Strategy Library¶
Reference guide for available training strategies.
FedAvg¶
Federated Averaging strategy implemented based on https://arxiv.org/abs/1602.05629
Parameters¶
fraction_fit (float, optional): Fraction of clients used during training. Defaults to 0.1.
fraction_eval (float, optional): Fraction of clients used during validation. Defaults to 0.1.
min_fit_clients (int, optional): Minimum number of clients used during training. Defaults to 1.
min_eval_clients (int, optional): Minimum number of clients used during validation. Defaults to 1.
min_available_clients (int, optional): Minimum number of total clients in the system. Defaults to 1.
eval_fn (Callable[[Weights], Optional[Tuple[float, float]]], optional): Function used for validation. Defaults to None.
on_fit_config_fn (Callable[[int], Dict[str, Scalar]], optional): Function used to configure training. Defaults to None.
on_evaluate_config_fn (Callable[[int], Dict[str, Scalar]], optional): Function used to configure validation. Defaults to None.
accept_failures (bool, optional): Whether or not accept rounds containing failures. Defaults to True. initial_parameters (Weights, optional): Initial global model parameters.
FedAvgM¶
Federated Averaging with Momentum (FedAvgM) strategy https://arxiv.org/pdf/1909.06335.pdf
Parameters¶
Uses the same parameters as FedAvg
as well as the following:
initial_parameters (Weights, optional): Initial global model parameters.

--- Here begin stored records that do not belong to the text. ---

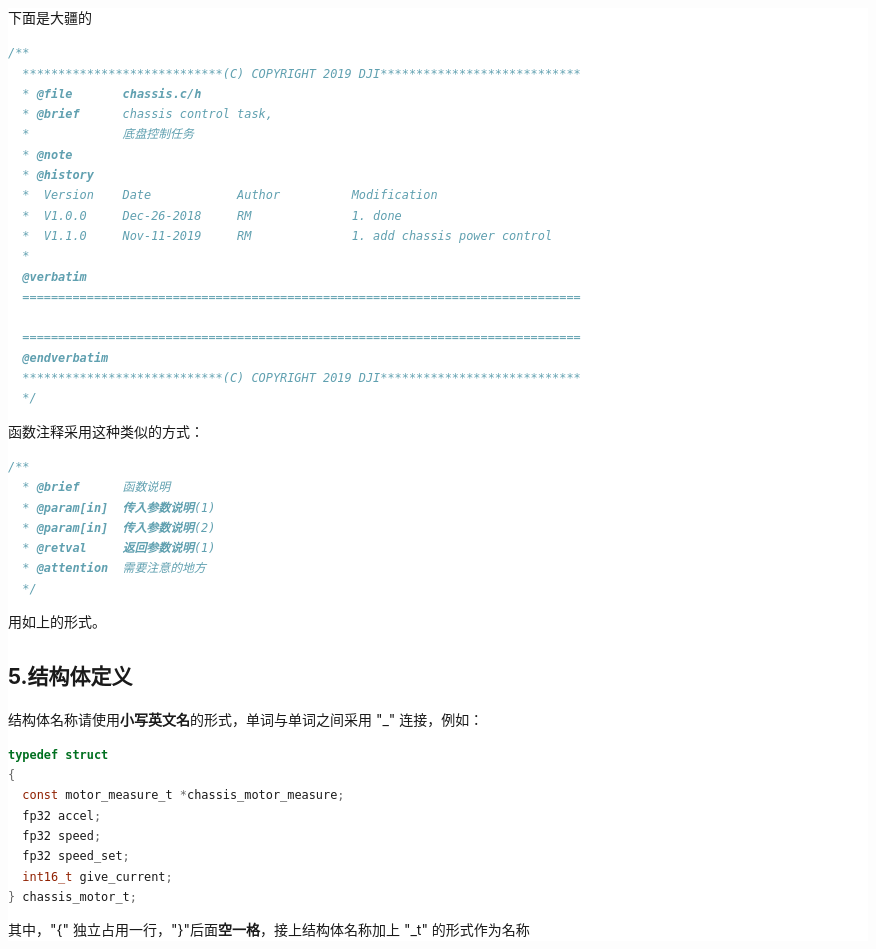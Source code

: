下面是大疆的

```c
/**
  ****************************(C) COPYRIGHT 2019 DJI****************************
  * @file       chassis.c/h
  * @brief      chassis control task,
  *             底盘控制任务
  * @note       
  * @history
  *  Version    Date            Author          Modification
  *  V1.0.0     Dec-26-2018     RM              1. done
  *  V1.1.0     Nov-11-2019     RM              1. add chassis power control
  *
  @verbatim
  ==============================================================================

  ==============================================================================
  @endverbatim
  ****************************(C) COPYRIGHT 2019 DJI****************************
  */
```

函数注释采用这种类似的方式：

```c
/**
  * @brief      函数说明
  * @param[in]  传入参数说明(1)
  * @param[in]  传入参数说明(2)
  * @retval     返回参数说明(1)
  * @attention  需要注意的地方
  */
```

用如上的形式。



## 5.结构体定义

结构体名称请使用**小写英文名**的形式，单词与单词之间采用 "_" 连接，例如：

```c
typedef struct
{
  const motor_measure_t *chassis_motor_measure;
  fp32 accel;
  fp32 speed;
  fp32 speed_set;
  int16_t give_current;
} chassis_motor_t;
```

其中，"{" 独立占用一行，"}"后面**空一格**，接上结构体名称加上 "_t" 的形式作为名称
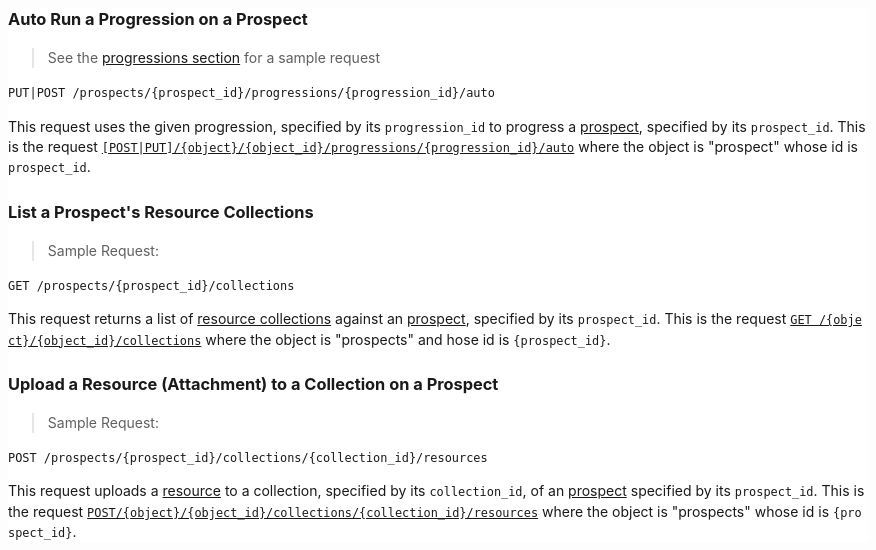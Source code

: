 





### Auto Run a Progression on a Prospect
> See the [progressions section](#run-a-status-update-using-a-given-progression) for a sample request

`PUT|POST /prospects/{prospect_id}/progressions/{progression_id}/auto`

This request uses the given progression, specified by its `progression_id` to progress a [prospect](#the-prospect-object), 
specified by its `prospect_id`. This is the request
[`[POST|PUT]/{object}/{object_id}/progressions/{progression_id}/auto`](#run-a-status-update-using-a-given-progression)
where the object is "prospect" whose id is `prospect_id`.







### List a Prospect's Resource Collections
> Sample Request:  

`GET /prospects/{prospect_id}/collections`

This request returns a list of [resource collections](#resources-attachments) against an [prospect](#the-prospect-object), 
specified by its `prospect_id`. This is the request [`GET /{object}/{object_id}/collections`](#retrieve-an-array-of-collections-for-an-object) 
where the object is "prospects" and hose id is `{prospect_id}`.







### Upload a Resource (Attachment) to a Collection on a Prospect
> Sample Request:  

`POST /prospects/{prospect_id}/collections/{collection_id}/resources`

This request uploads a [resource](#resources-attachments) to a collection, specified by its `collection_id`, of an
[prospect](#the-prospect-object) specified by its `prospect_id`. This is the request 
[`POST/{object}/{object_id}/collections/{collection_id}/resources`](#upload-a-resource-to-a-collection-of-an-object) where the
object is "prospects" whose id is `{prospect_id}`.
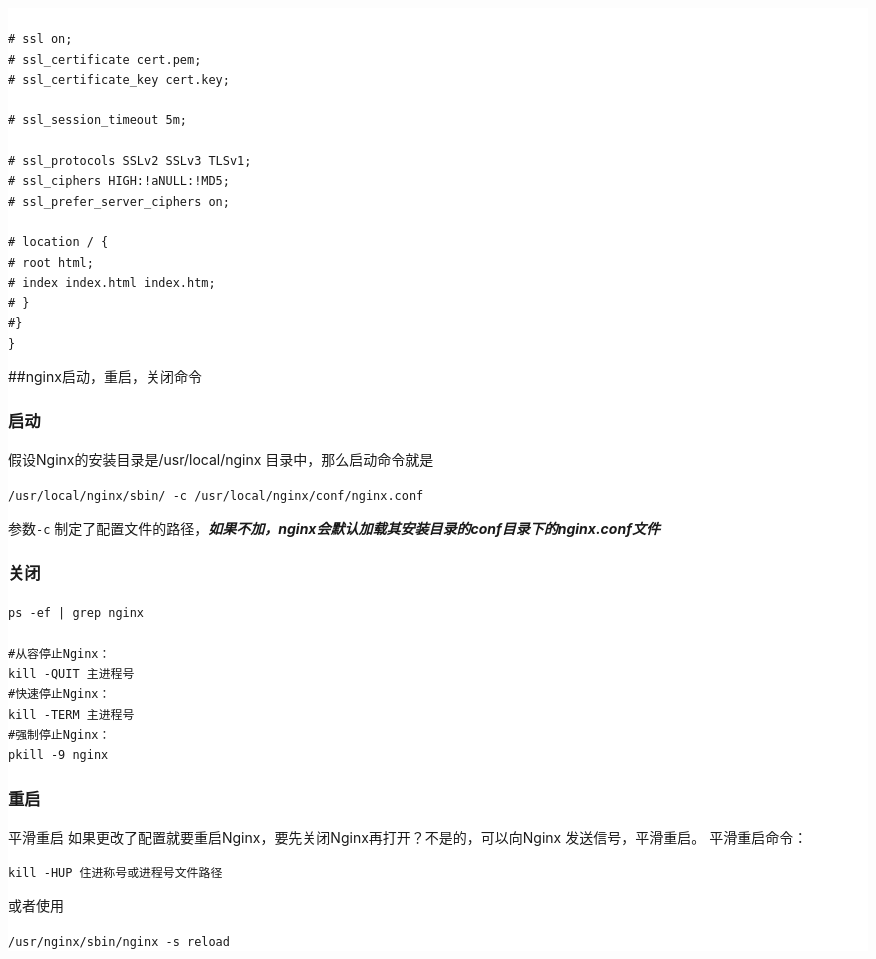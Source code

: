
 ```

# ssl on;
# ssl_certificate cert.pem;
# ssl_certificate_key cert.key;

# ssl_session_timeout 5m;

# ssl_protocols SSLv2 SSLv3 TLSv1;
# ssl_ciphers HIGH:!aNULL:!MD5;
# ssl_prefer_server_ciphers on;

# location / {
# root html;
# index index.html index.htm;
# }
#} 
}

```

##nginx启动，重启，关闭命令

### 启动
假设Nginx的安装目录是/usr/local/nginx 目录中，那么启动命令就是
```
/usr/local/nginx/sbin/ -c /usr/local/nginx/conf/nginx.conf
```
参数`-c` 制定了配置文件的路径，***如果不加，nginx会默认加载其安装目录的conf目录下的nginx.conf文件***

### 关闭
```
ps -ef | grep nginx

#从容停止Nginx：
kill -QUIT 主进程号
#快速停止Nginx：
kill -TERM 主进程号
#强制停止Nginx：
pkill -9 nginx

```
### 重启
平滑重启
如果更改了配置就要重启Nginx，要先关闭Nginx再打开？不是的，可以向Nginx 发送信号，平滑重启。
平滑重启命令：
```
kill -HUP 住进称号或进程号文件路径
```

或者使用
```
/usr/nginx/sbin/nginx -s reload
```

server_learning_rate (float): Server-side learning rate used in server-side optimization. Defaults to 1.0, which is the same as the vanilla FedAvg
server_momentum (float): Server-side momentum factor used for FedAvgM. Defaults to 0.0.
nesterov (bool): Enables Nesterov momentum. Defaults to False.
FedAdam¶
Adaptive Federated Optimization using Adam (FedAdam) https://arxiv.org/abs/2003.00295
Parameters¶
Uses the same parameters as FedAvg
as well as the following:
initial_parameters (Weights, optional): Initial global model parameters.
eta (float, optional): Server-side learning rate. Defaults to 1e-1.
beta_1 (float, optional): Momentum parameter. Defaults to 0.9.
beta_2 (float, optional): Second moment parameter. Defaults to 0.99.
tau (float, optional): Controls the degree of adaptability for the algorithm. Defaults to 1e-3.
FedAdagrad¶
Adaptive Federated Optimization using Adagrad (FedAdagrad) strategy https://arxiv.org/abs/2003.00295
Parameters¶
Uses the same parameters as FedAvg
as well as the following:
initial_parameters (Weights, optional): Initial global model parameters.
eta (float, optional): Server-side learning rate. Defaults to 1e-1.
beta_1 (float, optional): Momentum parameter. Defaults to 0.0. Note that typical AdaGrad does not use momentum, thus usually beta_1 is kept 0.0
tau (float, optional): Controls the degree of adaptability for the algorithm. Defaults to 1e-3. Smaller tau means higher degree of adaptability of server-side learning rate.
FedYogi¶
Federated learning strategy using Yogi on server-side https://arxiv.org/abs/2003.00295v5
Parameters¶
initial_parameters (Weights, optional): Initial global model parameters.
eta (float, optional): Server-side learning rate. Defaults to 1e-1.
beta_1 (float, optional): Momentum parameter. Defaults to 0.9.
beta_2 (float, optional): Second moment parameter. Defaults to 0.99.
tau (float, optional): Controls the degree of adaptability for the algorithm. Defaults to 1e-3.